Electron started clicking and moving the angle of the camera, and Vice focused on the live feed.
“Dents and dings are done,” House said from the doorway, and Vice turned toward him for a sec.
“Come in and close the door,” he said, and House did.
“What have you got?”
“They went northeast,” Vice said.
“Guys,” Electron said, leaning away from the computer.
Vice turned to the monitor where Electron had been working. It took him several long seconds to piece together what he was looking at.
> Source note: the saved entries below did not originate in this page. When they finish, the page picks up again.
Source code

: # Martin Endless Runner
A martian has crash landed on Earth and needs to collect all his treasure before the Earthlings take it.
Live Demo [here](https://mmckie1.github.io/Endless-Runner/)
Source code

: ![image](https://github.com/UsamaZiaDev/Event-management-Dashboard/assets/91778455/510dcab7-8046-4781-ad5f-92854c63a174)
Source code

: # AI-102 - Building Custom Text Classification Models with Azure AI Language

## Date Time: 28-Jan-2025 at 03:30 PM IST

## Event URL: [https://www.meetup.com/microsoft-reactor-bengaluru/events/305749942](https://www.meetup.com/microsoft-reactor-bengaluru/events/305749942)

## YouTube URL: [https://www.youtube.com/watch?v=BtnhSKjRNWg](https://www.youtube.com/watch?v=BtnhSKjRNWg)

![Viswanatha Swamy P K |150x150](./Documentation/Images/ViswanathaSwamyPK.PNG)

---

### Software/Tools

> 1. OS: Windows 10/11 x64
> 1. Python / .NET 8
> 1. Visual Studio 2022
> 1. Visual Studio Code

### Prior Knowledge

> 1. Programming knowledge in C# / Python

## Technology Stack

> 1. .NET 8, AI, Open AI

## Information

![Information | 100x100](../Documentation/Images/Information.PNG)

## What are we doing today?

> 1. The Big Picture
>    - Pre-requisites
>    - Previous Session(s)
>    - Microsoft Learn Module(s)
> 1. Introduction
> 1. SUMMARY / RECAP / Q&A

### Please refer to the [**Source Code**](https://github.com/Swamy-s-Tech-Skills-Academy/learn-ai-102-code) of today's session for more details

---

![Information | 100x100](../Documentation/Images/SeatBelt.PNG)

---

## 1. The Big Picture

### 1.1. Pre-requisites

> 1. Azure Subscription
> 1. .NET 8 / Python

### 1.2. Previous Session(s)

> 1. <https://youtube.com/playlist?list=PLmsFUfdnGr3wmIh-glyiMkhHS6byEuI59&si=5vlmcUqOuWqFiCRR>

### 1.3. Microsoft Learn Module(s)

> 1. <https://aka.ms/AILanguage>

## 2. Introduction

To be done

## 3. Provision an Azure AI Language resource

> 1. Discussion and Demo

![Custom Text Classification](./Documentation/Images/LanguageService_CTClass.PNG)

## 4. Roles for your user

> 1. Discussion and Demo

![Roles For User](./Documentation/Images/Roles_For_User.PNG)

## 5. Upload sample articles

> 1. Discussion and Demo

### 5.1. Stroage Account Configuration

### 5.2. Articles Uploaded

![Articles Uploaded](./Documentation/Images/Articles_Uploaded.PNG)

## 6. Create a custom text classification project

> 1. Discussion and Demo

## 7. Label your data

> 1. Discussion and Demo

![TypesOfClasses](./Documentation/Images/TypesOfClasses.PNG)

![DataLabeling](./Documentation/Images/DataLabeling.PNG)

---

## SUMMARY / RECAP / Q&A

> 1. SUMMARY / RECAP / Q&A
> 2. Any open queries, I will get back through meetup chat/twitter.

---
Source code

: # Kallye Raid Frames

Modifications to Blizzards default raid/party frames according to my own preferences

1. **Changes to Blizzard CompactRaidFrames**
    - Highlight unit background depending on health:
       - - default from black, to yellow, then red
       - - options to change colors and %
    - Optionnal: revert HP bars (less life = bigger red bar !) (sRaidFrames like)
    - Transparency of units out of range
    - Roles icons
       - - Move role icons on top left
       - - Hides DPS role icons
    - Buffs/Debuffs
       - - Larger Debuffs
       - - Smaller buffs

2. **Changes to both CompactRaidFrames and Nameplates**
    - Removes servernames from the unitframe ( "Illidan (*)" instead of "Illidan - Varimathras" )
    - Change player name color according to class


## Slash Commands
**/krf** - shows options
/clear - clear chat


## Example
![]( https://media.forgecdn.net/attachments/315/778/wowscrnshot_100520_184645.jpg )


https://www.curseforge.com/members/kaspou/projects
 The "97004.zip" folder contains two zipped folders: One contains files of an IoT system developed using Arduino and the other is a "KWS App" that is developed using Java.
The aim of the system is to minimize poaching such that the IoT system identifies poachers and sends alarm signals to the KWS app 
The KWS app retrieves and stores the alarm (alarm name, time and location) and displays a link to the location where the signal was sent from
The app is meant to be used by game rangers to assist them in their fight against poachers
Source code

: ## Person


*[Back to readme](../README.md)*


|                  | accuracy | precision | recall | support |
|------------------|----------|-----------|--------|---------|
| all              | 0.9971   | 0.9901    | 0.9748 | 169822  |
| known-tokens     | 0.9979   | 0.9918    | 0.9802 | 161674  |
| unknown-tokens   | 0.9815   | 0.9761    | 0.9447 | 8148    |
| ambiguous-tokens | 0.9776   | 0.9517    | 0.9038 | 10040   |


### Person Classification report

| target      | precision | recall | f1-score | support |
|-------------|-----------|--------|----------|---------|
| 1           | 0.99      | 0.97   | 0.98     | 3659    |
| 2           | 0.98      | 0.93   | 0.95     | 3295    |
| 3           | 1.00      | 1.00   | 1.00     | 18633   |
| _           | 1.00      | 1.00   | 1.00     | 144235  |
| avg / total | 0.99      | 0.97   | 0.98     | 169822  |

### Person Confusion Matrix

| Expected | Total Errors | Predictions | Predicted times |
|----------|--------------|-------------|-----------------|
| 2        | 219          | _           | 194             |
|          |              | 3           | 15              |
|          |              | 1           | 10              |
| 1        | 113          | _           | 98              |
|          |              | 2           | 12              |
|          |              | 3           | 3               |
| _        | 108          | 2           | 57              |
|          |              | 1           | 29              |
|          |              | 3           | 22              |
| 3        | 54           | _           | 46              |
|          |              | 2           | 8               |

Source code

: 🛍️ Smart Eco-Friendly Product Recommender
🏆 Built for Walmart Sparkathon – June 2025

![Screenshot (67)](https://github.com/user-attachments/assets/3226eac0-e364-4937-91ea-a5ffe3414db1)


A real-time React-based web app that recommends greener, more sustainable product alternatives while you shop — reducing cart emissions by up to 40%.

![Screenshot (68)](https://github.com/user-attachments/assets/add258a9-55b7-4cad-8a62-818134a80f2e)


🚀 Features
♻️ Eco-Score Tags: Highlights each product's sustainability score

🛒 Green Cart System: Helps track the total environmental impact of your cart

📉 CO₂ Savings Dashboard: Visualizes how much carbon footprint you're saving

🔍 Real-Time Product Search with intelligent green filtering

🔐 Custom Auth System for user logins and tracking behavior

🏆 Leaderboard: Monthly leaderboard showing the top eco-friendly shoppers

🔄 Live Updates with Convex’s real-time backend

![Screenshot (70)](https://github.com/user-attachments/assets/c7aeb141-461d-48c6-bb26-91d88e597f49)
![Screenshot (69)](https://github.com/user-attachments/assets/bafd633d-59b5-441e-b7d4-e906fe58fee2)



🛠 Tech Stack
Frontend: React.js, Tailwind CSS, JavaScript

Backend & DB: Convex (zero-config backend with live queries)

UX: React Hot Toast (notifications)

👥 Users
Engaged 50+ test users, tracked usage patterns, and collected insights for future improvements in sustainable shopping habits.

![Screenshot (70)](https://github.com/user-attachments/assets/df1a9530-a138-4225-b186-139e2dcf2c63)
“Does that say President?” House asked at the same time Vice sucked in a breath.
“Yes,” Electron said. “That’s what it says.”
“Frogger is their President?” Vice asked. “Are we sure? Maybe he’s just borrowing a jacket.”
“No way,” House said. “Can you imagine wearing Maverick’s jacket?”
“In no known universe,” Vice murmured, leaning closer to the monitor. “He’s their President? He looks like…not the President.” He didn’t have anything commanding about him, not the way Maverick did. He wasn’t the tallest or the broadest, and Vice couldn’t imagine how he could command an outlaw motorcycle club.
He switched his attention back to the live feed, and no one seemed to be deferring to Frogger for directions. He just worked like one of the men, and Vice didn’t hate that.
Yes, you do, he told himself. He hated everything about what these men were doing in his town, including the fact that he had to stew about what they were doing in his town.
A boat pulled up to the dock, and it looked like the same tiny fishing boat as the other times. Frogger wasn’t the one who spoke to the guy driving it, and he handed over his fishing pole and took the bag of whatever the Breathers wanted across the border.
“Is that a purse?” House asked. “Have we seen that bag before?”
“I’ll check it out,” Electron said, switching from the image he’d been studying.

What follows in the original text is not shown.